In a split-module design, each coverage category is its own module, and a modular flexible plan differs from a standard benefit plan by giving members the ability to choose aspects of their benefit plan, primarily for the Health and Dental categories. The Health and Dental components can have tiered options with varying coverage levels and maximums, so a member may choose a higher tier for Health but a lower tier for Dental. Premiums can vary by tier, with a higher tier generally carrying a higher premium, and members typically cannot change tiers outside the initial or eligibility month until renewal or after a qualifying life event. These modular coverage categories map to the gaps left by Canadian provincial plans, which generally cover hospital and doctor visits but leave out most prescriptions, dental, vision, and paramedical care such as massage, physiotherapy, and chiropractic.

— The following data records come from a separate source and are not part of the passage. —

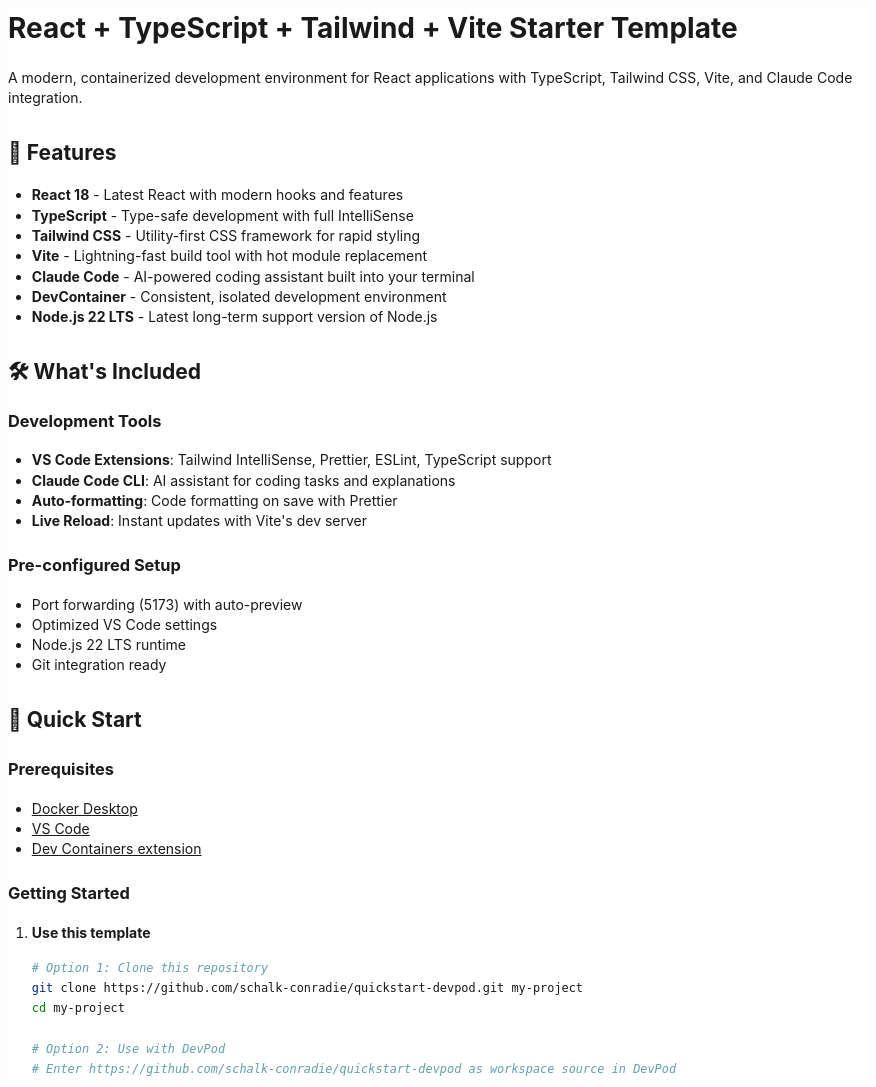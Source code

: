 # React + TypeScript + Tailwind + Vite Starter Template

A modern, containerized development environment for React applications with TypeScript, Tailwind CSS, Vite, and Claude Code integration.

## 🚀 Features

- **React 18** - Latest React with modern hooks and features
- **TypeScript** - Type-safe development with full IntelliSense
- **Tailwind CSS** - Utility-first CSS framework for rapid styling
- **Vite** - Lightning-fast build tool with hot module replacement
- **Claude Code** - AI-powered coding assistant built into your terminal
- **DevContainer** - Consistent, isolated development environment
- **Node.js 22 LTS** - Latest long-term support version of Node.js

## 🛠️ What's Included

### Development Tools
- **VS Code Extensions**: Tailwind IntelliSense, Prettier, ESLint, TypeScript support
- **Claude Code CLI**: AI assistant for coding tasks and explanations
- **Auto-formatting**: Code formatting on save with Prettier
- **Live Reload**: Instant updates with Vite's dev server

### Pre-configured Setup
- Port forwarding (5173) with auto-preview
- Optimized VS Code settings
- Node.js 22 LTS runtime
- Git integration ready

## 🚦 Quick Start

### Prerequisites
- [Docker Desktop](https://www.docker.com/products/docker-desktop/)
- [VS Code](https://code.visualstudio.com/)
- [Dev Containers extension](https://marketplace.visualstudio.com/items?itemName=ms-vscode-remote.remote-containers)

### Getting Started

1. **Use this template**
   ```bash
   # Option 1: Clone this repository
   git clone https://github.com/schalk-conradie/quickstart-devpod.git my-project
   cd my-project
   
   # Option 2: Use with DevPod
   # Enter https://github.com/schalk-conradie/quickstart-devpod as workspace source in DevPod
   ```
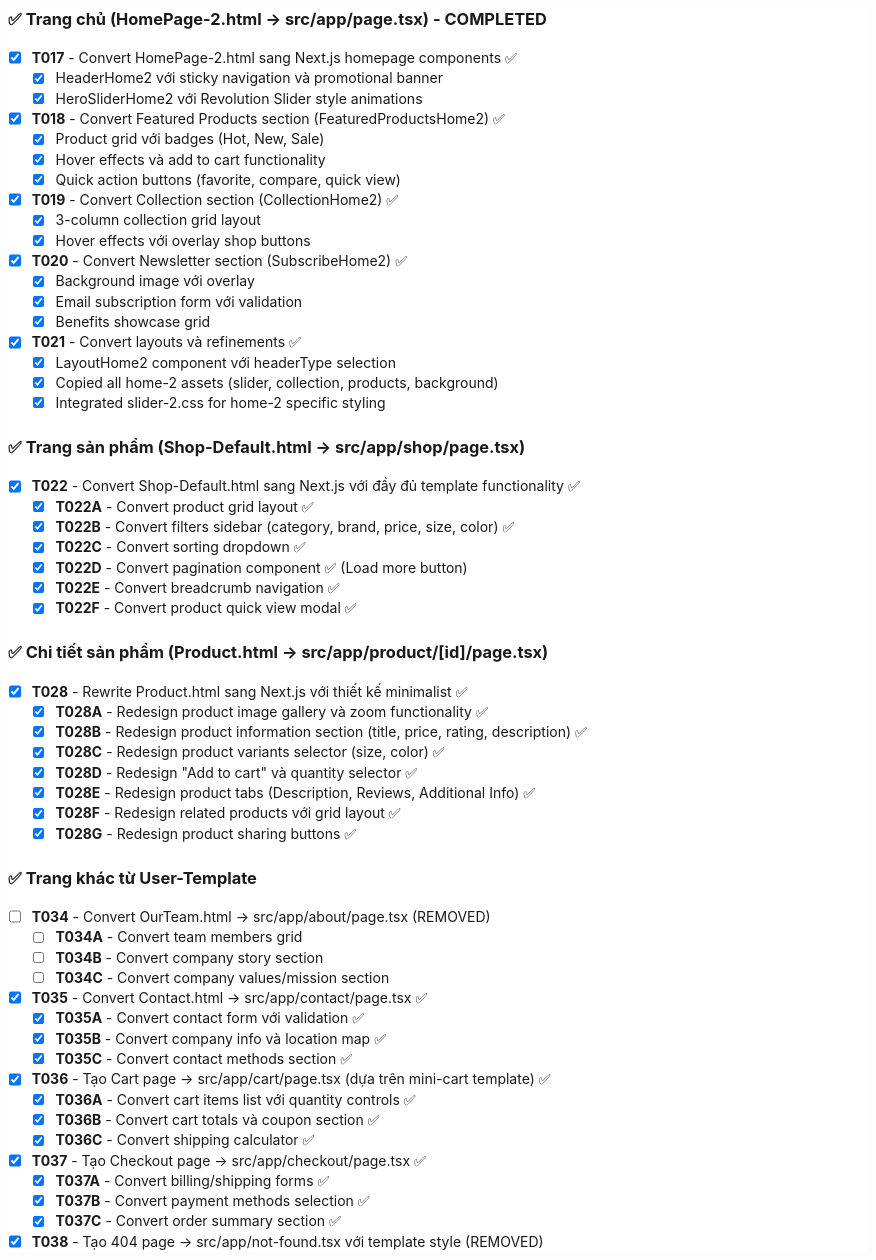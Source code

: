 ### ✅ Trang chủ (HomePage-2.html → src/app/page.tsx) - COMPLETED

- [x] **T017** - Convert HomePage-2.html sang Next.js homepage components ✅
  - [x] HeaderHome2 với sticky navigation và promotional banner
  - [x] HeroSliderHome2 với Revolution Slider style animations
- [x] **T018** - Convert Featured Products section (FeaturedProductsHome2) ✅
  - [x] Product grid với badges (Hot, New, Sale)
  - [x] Hover effects và add to cart functionality
  - [x] Quick action buttons (favorite, compare, quick view)
- [x] **T019** - Convert Collection section (CollectionHome2) ✅
  - [x] 3-column collection grid layout
  - [x] Hover effects với overlay shop buttons
- [x] **T020** - Convert Newsletter section (SubscribeHome2) ✅
  - [x] Background image với overlay
  - [x] Email subscription form với validation
  - [x] Benefits showcase grid
- [x] **T021** - Convert layouts và refinements ✅
  - [x] LayoutHome2 component với headerType selection
  - [x] Copied all home-2 assets (slider, collection, products, background)
  - [x] Integrated slider-2.css for home-2 specific styling

### ✅ Trang sản phẩm (Shop-Default.html → src/app/shop/page.tsx)

- [x] **T022** - Convert Shop-Default.html sang Next.js với đầy đủ template functionality ✅
  - [x] **T022A** - Convert product grid layout ✅
  - [x] **T022B** - Convert filters sidebar (category, brand, price, size, color) ✅
  - [x] **T022C** - Convert sorting dropdown ✅
  - [x] **T022D** - Convert pagination component ✅ (Load more button)
  - [x] **T022E** - Convert breadcrumb navigation ✅
  - [x] **T022F** - Convert product quick view modal ✅

### ✅ Chi tiết sản phẩm (Product.html → src/app/product/[id]/page.tsx)

- [x] **T028** - Rewrite Product.html sang Next.js với thiết kế minimalist ✅
  - [x] **T028A** - Redesign product image gallery và zoom functionality ✅
  - [x] **T028B** - Redesign product information section (title, price, rating, description) ✅
  - [x] **T028C** - Redesign product variants selector (size, color) ✅
  - [x] **T028D** - Redesign "Add to cart" và quantity selector ✅
  - [x] **T028E** - Redesign product tabs (Description, Reviews, Additional Info) ✅
  - [x] **T028F** - Redesign related products với grid layout ✅
  - [x] **T028G** - Redesign product sharing buttons ✅

### ✅ Trang khác từ User-Template

- [ ] **T034** - Convert OurTeam.html → src/app/about/page.tsx (REMOVED)
  - [ ] **T034A** - Convert team members grid
  - [ ] **T034B** - Convert company story section
  - [ ] **T034C** - Convert company values/mission section
- [x] **T035** - Convert Contact.html → src/app/contact/page.tsx ✅
  - [x] **T035A** - Convert contact form với validation ✅
  - [x] **T035B** - Convert company info và location map ✅
  - [x] **T035C** - Convert contact methods section ✅
- [x] **T036** - Tạo Cart page → src/app/cart/page.tsx (dựa trên mini-cart template) ✅
  - [x] **T036A** - Convert cart items list với quantity controls ✅
  - [x] **T036B** - Convert cart totals và coupon section ✅
  - [x] **T036C** - Convert shipping calculator ✅
- [x] **T037** - Tạo Checkout page → src/app/checkout/page.tsx ✅
  - [x] **T037A** - Convert billing/shipping forms ✅
  - [x] **T037B** - Convert payment methods selection ✅
  - [x] **T037C** - Convert order summary section ✅
- [x] **T038** - Tạo 404 page → src/app/not-found.tsx với template style (REMOVED)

Splitting coverage into modules provides flexibility to tailor coverage to personal or family needs, so someone with strong dental coverage through a spouse may choose to purchase only the health and drug modules. For employers, splitting or limiting benefits is one of the common levers used to manage and reduce group benefit premium costs.

Example:

A self-employed person in Ontario whose partner already provides family dental coverage through a workplace plan chooses a Canadian individual plan structured in split modules. They select the prescription drug and extended health modules to cover physiotherapy and massage that OHIP does not, but decline the dental module since it would duplicate their partner's coverage, paying premiums only for the categories they actually need.

What to Watch For:

A key nuance is to confirm how deductibles and maximums apply, because some insurers treat each module separately while others share combined limits. Because premiums can vary by tier and members typically cannot change tiers outside the initial or eligibility month until renewal or after a qualifying life event, check the timing rules before you commit to a tier. Splitting coverage gives you flexibility to tailor a plan to personal or family needs, but confirm which modules and tiers you actually require so you only pay for the categories you need.

Related Terms

Spouse / Partner

A spouse or partner is the person legally married to or living in a committed relationship with the insured plan member or policyholder. In insurance terms, a spouse includes both legally married and common-law partners who meet the eligibility requirements defined by the insurer. Common-law partners are generally recognized after living together continuously for a specific period, often 12 months or longer, in a relationship similar to marriage.

Coverage / Benefit

Coverage, sometimes referred to as a benefit, is the range of health or dental services, supplies, or treatments that your insurance plan agrees to pay for under its terms and conditions. Each benefit represents a category of care, such as prescription drugs, dental services, vision care, or paramedical treatments.

Dental Fee Guide

A dental fee guide is a provincially issued schedule that lists the standard or recommended prices for dental procedures. Each province and territory in Canada publishes its own guide annually, outlining suggested fees for everything from cleanings and fillings to crowns and dentures.

Group Insurance

Group insurance is a type of coverage that provides benefits to a defined group of people, typically employees of a company or members of an organization, under a single master policy. Instead of each person purchasing an individual policy, the group is insured collectively, which allows members to access broader coverage at lower rates. The employer or organization acts as the contract holder, while individual participants receive a certificate of insurance outlining their specific benefits.

Guaranteed Issue (GI) / Conversion

Guaranteed Issue (GI) or Conversion refers to an insurance option that allows individuals leaving a group benefits plan to obtain personal coverage without completing medical questionnaires or providing evidence of insurability. This feature guarantees approval as long as the individual applies within a specific time frame, usually 60 to 90 days after group coverage ends. It ensures continuity of protection and prevents gaps in coverage during employment changes, retirement, or loss of eligibility under a group plan.